Demo: Rolling Back Table Changes (Restore Command)¶
This demo shows RESTORE command in action (using the SQL variant).
Logging¶
Enable logging for RestoreTableCommand.
Start Spark Shell¶
Start Spark Shell with Delta Lake.
Create Delta Table¶
Let's create a delta table using a mixture of Scala and SQL.
val tableName = "demo01"
sql(s"DROP TABLE IF EXISTS $tableName")
CREATE DATASOURCE TABLE
Learn more in CREATE DATASOURCE TABLE.
spark.range(1).writeTo(tableName).using("delta").create
CREATE TABLE $tableName
USING delta
COMMENT 'Demo delta table'
AS VALUES 0 t(id)
spark.table(tableName).show
+---+
| id|
+---+
| 0|
+---+
This is the first 0
th version of the delta table with just a single row.
sql(s"desc history $tableName")
.select('version, 'timestamp, 'operation)
.show(truncate = false)
SELECT version, timestamp, operation
FROM (DESC HISTORY $tableName)
+-------+-----------------------+----------------------+
|version|timestamp |operation |
+-------+-----------------------+----------------------+
|0 |2022-06-07 11:37:28.707|CREATE TABLE AS SELECT|
+-------+-----------------------+----------------------+
Create Multiple Table Versions¶
Let's create multiple versions of the delta table by inserting some new rows.
INSERT INTO¶
INSERT INTO
Learn more in INSERT INTO.
sql(s"INSERT INTO $tableName VALUES 1")
That gives us another version.
MERGE INTO¶
Let's use Delta Lake's own MERGE INTO command.
sql(s"MERGE INTO $tableName USING (VALUES 2 t(id)) ON demo01.id = t.id WHEN NOT MATCHED THEN INSERT *")
DESC HISTORY¶
sql(s"desc history $tableName")
.select('version, 'timestamp, 'operation)
.show(truncate = false)
SELECT version, timestamp, operation
FROM (DESC HISTORY $tableName)
+-------+-----------------------+----------------------+
|version|timestamp |operation |
+-------+-----------------------+----------------------+
|2 |2022-06-07 11:38:52.448|MERGE |
|1 |2022-06-07 11:38:42.148|WRITE |
|0 |2022-06-07 11:37:28.707|CREATE TABLE AS SELECT|
+-------+-----------------------+----------------------+
Roll Back with RESTORE¶
The most recent version is 2
with the following rows:
spark.table(tableName).show
+---+
| id|
+---+
| 2|
| 0|
| 1|
+---+
Let's revert some changes to the delta table using RESTORE TABLE command.
Let's restore the initial (0
th) version and review the history of this delta table.
sql(s"RESTORE TABLE $tableName TO VERSION AS OF 0").show
You should see the following INFO messages in the logs:
RestoreTableCommand: DELTA: RestoreTableCommand: compute missing files validation (table path file:/Users/jacek/dev/oss/spark/spark-warehouse/demo01)
RestoreTableCommand: DELTA: Done
RestoreTableCommand: DELTA: RestoreTableCommand: compute metrics (table path file:/Users/jacek/dev/oss/spark/spark-warehouse/demo01)
RestoreTableCommand: DELTA: Done
RestoreTableCommand: DELTA: RestoreTableCommand: compute add actions (table path file:/Users/jacek/dev/oss/spark/spark-warehouse/demo01)
RestoreTableCommand: DELTA: Done
RestoreTableCommand: DELTA: RestoreTableCommand: compute remove actions (table path file:/Users/jacek/dev/oss/spark/spark-warehouse/demo01)
RestoreTableCommand: DELTA: Done
RestoreTableCommand: Committed delta #3 to file:/Users/jacek/dev/oss/spark/spark-warehouse/demo01/_delta_log.

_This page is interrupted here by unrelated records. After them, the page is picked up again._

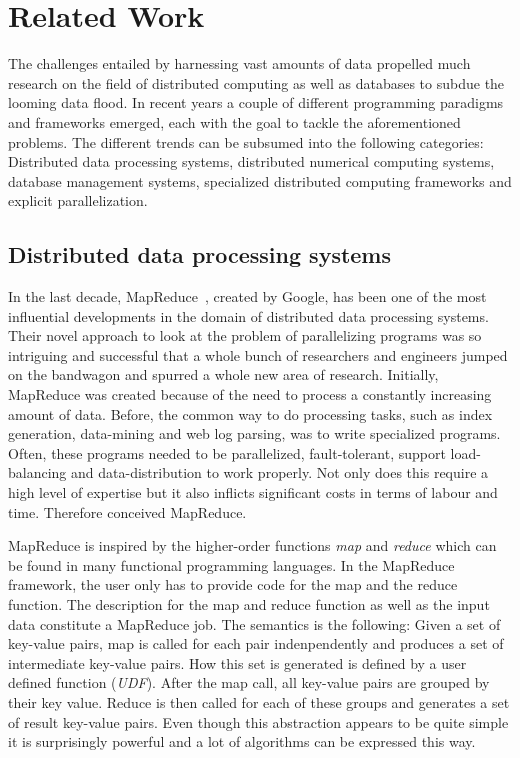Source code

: \chapter{Related Work}
\label{cha:relatedwork}


The challenges entailed by harnessing vast amounts of data propelled much research on the field of distributed computing as well as databases to subdue the looming data flood.
In recent years a couple of different programming paradigms and frameworks emerged, each with the goal to tackle the aforementioned problems.
The different trends can be subsumed into the following categories: Distributed data processing systems, distributed numerical computing systems, database management systems, specialized distributed computing frameworks and explicit parallelization.

\section{Distributed data processing systems}

In the last decade, MapReduce~\cite{dean:c2008a}, created by Google, has been one of the most influential developments in the domain of distributed data processing systems.
Their novel approach to look at the problem of parallelizing programs was so intriguing and successful that a whole bunch of researchers and engineers jumped on the bandwagon and spurred a whole new area of research.
Initially, MapReduce was created because of the need to process a constantly increasing amount of data.
Before, the common way to do processing tasks, such as index generation, data-mining and web log parsing, was to write specialized programs.
Often, these programs needed to be parallelized, fault-tolerant, support load-balancing and data-distribution to work properly.
Not only does this require a high level of expertise but it also inflicts significant costs in terms of labour and time.
Therefore \citeauthor{dean:c2008a} conceived MapReduce.

MapReduce is inspired by the higher-order functions \emph{map} and \emph{reduce} which can be found in many functional programming languages.
In the MapReduce framework, the user only has to provide code for the map and the reduce function.
The description for the map and reduce function as well as the input data constitute a MapReduce job.
The semantics is the following:
Given a set of key-value pairs, map is called for each pair indenpendently and produces a set of intermediate key-value pairs.
How this set is generated is defined by a user defined function (\emph{UDF}).
After the map call, all key-value pairs are grouped by their key value.
Reduce is then called for each of these groups and generates a set of result key-value pairs.
Even though this abstraction appears to be quite simple it is surprisingly powerful and a lot of algorithms can be expressed this way.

Wrote 4 actions.
RestoreTableCommand
should also give you command statistics.
+------------------------+--------------------------+-----------------+------------------+------------------+-------------------+
|table_size_after_restore|num_of_files_after_restore|num_removed_files|num_restored_files|removed_files_size|restored_files_size|
+------------------------+--------------------------+-----------------+------------------+------------------+-------------------+
| 774| 2| 2| 0| 956| 0|
+------------------------+--------------------------+-----------------+------------------+------------------+-------------------+
Let's query the rows.
spark.table(tableName).show
+---+
| id|
+---+
| 0|
+---+
That looks OK. That's the row of the 0
th version. Use the following query to prove it.
spark.read.format("delta").option("versionAsOf", 0).table(tableName).show
import org.apache.spark.sql.catalyst.TableIdentifier
val tid = TableIdentifier(tableName)
import org.apache.spark.sql.delta.DeltaTableIdentifier
val did = DeltaTableIdentifier(table = Some(tid))
val log = did.getDeltaLog(spark)
val snapshotAt = log.getSnapshotAt(0)
val relation = log.createRelation(snapshotToUseOpt = Some(snapshotAt))
val df = spark.baseRelationToDataFrame(relation)
df.show
+---+
| id|
+---+
| 0|
+---+
Let's review the history.
sql(s"desc history $tableName").select('version, 'timestamp, 'operation).show(truncate = false)
+-------+-----------------------+----------------------+
|version|timestamp |operation |
+-------+-----------------------+----------------------+
|3 |2022-06-07 11:40:09.496|RESTORE |
|2 |2022-06-07 11:38:52.448|MERGE |
|1 |2022-06-07 11:38:42.148|WRITE |
|0 |2022-06-07 11:37:28.707|CREATE TABLE AS SELECT|
+-------+-----------------------+----------------------+
web UI¶
Open the web UI to review all the Spark jobs submitted.